A total of £5.2 million was shared among 19 general FE colleges during the recent adult education budget procurement, sparking complaints that the money did not go to independent training providers.

ITPs were told a year ago that their AEB contracts would come to an end this July, rather than being automatically renewed as before, and they were forced to take part in a procurement process for a pot worth
around £110 million.

Colleges did not have to take part in the bidding war, which at first resulted in major funding cuts for many ITPs compared with previous years.

The ESFA later found extra cash, and many providers learned in September if their allocations had been increased for November to July.

The figures for the full AEB procurement have now been revealed, and colleges have received an unexpectedly large sum.

“If colleges were allowed to tender for the £110 million AEB pot that was previously allocated to ITPs in addition to their allocations, then the whole budget should have been put out to tender,” said AELP boss Mark Dawe.

Eastleigh College received the highest sum at £1.18 million, on top of £8.34 million it gets in non-procured AEB funding.

“We have a high demand of AEB funding. Our provision is in priority areas, so we bid and were awarded it,” said its principal Jan Edrich.

Middlesbrough College was awarded £329,825, on top of £4.23 million AEB that it didn’t need to bid for.

“After discussions around employer and adult demand, we took up the opportunity to bid for additional funds to support the retraining needs of our regional economy. We were pleased with the outcome,” said its
principal Zoe Lewis.

A spokesperson for the college added that “colleges were encouraged to participate” in the bidding process, so ITPs may wish to take up any complaint “directly” with the government.

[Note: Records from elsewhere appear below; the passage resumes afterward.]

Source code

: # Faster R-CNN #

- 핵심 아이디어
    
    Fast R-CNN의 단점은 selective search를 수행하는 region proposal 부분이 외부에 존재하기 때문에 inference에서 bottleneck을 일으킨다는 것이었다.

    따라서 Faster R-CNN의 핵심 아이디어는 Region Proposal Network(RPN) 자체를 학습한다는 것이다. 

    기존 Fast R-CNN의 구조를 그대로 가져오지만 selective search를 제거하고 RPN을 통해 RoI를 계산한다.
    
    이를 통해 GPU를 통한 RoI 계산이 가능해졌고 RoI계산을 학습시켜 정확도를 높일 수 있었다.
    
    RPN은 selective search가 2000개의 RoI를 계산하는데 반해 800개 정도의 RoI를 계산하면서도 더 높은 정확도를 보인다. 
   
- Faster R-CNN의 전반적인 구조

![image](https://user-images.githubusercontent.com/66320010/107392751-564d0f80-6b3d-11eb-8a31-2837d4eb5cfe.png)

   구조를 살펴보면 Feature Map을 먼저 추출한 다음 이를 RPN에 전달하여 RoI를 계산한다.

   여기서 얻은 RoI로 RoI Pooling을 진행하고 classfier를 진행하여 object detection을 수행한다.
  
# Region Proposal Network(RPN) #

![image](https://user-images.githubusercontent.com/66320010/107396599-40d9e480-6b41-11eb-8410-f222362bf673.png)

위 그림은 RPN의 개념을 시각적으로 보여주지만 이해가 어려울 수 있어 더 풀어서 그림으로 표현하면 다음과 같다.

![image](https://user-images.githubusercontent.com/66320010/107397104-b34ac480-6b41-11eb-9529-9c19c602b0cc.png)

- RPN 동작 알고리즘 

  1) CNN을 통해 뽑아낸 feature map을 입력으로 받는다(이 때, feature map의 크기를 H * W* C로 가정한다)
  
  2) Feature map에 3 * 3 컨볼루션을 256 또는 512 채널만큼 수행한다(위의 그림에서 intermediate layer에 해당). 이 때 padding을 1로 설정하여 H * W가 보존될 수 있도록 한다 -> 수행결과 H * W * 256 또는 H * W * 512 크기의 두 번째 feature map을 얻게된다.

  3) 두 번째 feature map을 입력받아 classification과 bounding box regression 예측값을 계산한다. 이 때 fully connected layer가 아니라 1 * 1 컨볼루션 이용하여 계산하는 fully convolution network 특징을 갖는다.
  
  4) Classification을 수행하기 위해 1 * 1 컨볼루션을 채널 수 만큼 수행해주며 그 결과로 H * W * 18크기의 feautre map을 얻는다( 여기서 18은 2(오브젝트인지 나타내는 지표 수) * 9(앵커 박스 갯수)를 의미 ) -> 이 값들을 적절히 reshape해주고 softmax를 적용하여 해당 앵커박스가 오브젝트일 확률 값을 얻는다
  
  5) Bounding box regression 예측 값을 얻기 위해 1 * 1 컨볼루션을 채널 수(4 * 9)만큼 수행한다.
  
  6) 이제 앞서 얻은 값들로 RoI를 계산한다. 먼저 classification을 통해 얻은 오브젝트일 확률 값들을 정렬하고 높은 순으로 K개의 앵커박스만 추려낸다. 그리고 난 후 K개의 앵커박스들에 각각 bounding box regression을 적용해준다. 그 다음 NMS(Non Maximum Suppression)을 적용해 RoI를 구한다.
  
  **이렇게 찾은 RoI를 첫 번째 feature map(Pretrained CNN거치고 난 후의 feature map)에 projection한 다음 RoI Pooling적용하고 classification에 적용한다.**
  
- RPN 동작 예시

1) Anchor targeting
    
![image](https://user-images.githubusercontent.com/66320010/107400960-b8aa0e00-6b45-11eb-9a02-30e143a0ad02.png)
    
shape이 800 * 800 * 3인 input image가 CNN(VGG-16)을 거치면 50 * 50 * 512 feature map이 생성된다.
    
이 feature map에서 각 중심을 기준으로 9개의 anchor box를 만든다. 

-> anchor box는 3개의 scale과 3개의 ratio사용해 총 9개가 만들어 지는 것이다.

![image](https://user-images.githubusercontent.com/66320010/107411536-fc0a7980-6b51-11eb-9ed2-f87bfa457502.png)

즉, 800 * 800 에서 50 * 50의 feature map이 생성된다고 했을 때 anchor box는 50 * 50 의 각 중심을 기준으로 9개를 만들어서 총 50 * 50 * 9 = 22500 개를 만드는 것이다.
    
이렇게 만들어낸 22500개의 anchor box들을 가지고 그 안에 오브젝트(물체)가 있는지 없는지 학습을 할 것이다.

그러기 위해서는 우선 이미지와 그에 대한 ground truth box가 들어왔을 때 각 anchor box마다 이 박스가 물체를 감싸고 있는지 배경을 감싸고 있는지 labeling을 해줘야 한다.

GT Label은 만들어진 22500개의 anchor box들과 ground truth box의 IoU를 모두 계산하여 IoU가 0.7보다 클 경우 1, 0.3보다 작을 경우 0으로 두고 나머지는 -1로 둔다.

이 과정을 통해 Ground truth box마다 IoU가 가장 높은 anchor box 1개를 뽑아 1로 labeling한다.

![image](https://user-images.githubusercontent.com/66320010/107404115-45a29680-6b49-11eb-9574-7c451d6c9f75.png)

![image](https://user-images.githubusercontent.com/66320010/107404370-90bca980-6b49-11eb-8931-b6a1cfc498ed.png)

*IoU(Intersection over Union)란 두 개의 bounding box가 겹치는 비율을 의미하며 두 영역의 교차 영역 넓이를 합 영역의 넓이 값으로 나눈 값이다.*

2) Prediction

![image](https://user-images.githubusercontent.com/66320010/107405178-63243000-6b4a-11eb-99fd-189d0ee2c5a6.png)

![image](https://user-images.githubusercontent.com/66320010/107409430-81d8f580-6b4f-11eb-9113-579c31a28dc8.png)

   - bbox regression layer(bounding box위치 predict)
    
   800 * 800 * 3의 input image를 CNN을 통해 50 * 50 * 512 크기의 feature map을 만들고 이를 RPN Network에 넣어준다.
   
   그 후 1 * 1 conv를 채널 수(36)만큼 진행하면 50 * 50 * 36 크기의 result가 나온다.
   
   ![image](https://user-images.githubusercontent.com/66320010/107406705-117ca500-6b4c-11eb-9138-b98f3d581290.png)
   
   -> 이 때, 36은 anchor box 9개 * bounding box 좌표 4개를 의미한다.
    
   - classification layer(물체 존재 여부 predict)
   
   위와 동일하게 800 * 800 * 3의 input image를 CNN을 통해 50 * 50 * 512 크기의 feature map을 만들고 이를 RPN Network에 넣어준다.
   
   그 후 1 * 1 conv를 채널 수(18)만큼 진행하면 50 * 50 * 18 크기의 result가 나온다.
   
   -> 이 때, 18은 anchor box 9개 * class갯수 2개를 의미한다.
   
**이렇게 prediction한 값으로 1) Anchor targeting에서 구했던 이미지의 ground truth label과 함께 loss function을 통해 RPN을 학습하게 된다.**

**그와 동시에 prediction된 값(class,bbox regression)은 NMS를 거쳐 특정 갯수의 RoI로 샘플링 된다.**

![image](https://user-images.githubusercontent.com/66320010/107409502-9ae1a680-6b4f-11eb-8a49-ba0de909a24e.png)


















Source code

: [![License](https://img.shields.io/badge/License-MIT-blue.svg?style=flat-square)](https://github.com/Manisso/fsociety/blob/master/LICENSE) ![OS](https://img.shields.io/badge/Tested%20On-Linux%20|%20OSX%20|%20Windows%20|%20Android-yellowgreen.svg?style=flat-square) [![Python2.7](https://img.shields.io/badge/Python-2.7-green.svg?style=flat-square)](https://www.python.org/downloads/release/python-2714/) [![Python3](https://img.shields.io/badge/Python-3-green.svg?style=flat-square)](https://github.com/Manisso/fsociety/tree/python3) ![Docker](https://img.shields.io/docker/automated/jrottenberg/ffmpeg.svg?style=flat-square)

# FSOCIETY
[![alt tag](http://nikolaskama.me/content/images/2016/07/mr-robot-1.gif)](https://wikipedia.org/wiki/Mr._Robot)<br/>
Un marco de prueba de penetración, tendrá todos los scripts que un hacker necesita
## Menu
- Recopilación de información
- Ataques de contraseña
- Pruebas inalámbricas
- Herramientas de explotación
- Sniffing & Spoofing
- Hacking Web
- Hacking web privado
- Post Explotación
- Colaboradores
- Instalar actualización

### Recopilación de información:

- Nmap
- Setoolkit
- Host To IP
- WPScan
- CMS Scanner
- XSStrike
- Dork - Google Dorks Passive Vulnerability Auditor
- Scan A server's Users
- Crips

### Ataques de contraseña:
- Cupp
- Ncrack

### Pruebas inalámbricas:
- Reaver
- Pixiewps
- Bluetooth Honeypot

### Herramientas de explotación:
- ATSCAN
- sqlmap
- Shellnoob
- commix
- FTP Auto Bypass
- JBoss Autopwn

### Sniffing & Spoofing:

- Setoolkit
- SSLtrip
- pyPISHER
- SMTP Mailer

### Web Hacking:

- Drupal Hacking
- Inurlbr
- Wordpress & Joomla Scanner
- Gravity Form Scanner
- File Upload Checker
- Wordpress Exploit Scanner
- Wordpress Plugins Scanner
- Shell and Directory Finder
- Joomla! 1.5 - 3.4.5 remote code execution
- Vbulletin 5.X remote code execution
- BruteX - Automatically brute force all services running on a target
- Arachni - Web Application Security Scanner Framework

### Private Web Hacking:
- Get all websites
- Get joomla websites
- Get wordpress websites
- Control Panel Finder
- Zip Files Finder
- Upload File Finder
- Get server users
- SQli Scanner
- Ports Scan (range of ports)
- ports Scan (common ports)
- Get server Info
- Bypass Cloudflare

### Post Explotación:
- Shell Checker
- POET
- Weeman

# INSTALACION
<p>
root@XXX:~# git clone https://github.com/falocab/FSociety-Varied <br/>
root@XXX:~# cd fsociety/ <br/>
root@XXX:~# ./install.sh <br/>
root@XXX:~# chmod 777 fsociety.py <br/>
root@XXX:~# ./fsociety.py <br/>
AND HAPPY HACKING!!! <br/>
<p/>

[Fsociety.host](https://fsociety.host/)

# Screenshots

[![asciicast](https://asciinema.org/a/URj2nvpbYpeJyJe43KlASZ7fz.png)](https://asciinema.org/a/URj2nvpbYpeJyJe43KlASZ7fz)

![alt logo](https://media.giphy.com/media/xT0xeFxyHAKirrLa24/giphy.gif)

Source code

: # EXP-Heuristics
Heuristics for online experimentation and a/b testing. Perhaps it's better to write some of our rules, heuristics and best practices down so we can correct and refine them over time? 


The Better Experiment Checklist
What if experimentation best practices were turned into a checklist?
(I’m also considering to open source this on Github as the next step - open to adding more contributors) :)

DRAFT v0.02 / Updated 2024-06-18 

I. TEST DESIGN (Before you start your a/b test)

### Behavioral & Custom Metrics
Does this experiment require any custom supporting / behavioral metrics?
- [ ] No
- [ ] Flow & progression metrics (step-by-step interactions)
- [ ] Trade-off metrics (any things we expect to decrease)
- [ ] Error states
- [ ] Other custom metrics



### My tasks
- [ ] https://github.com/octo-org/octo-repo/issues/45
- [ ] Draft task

Bridgwater and Taunton College was allocated £375,335 through the procurement, and £5.32 million otherwise.

A spokesperson said this was “to support the skills training needs of the nuclear new build at Hinkley Point C”.

“Our bid was made with the full support of local colleges and independent training providers, the majority of whom are members of the Hinkley Point Training Agency and will work with us to deliver the vast number of skills interventions required,” he added.

Neither North East Surrey College of Technology nor Strode College, the other two biggest recipients, were available for comment.

FE Week revealed in September that providers had failed to spend a giant chunk of the AEB over the past academic year.

A staggering £200 million remained unspent, which caused an outcry at many ITPs, which are exasperated now the extent to which colleges dipped into the procurement funding pot is clear.

“The invitation to tender for the adult education budget is open to all eligible organisations, which does include colleges,” a Department for Education spokesperson said.

“As is normal, the procurement was done in accordance with procurement regulations for the public sector.”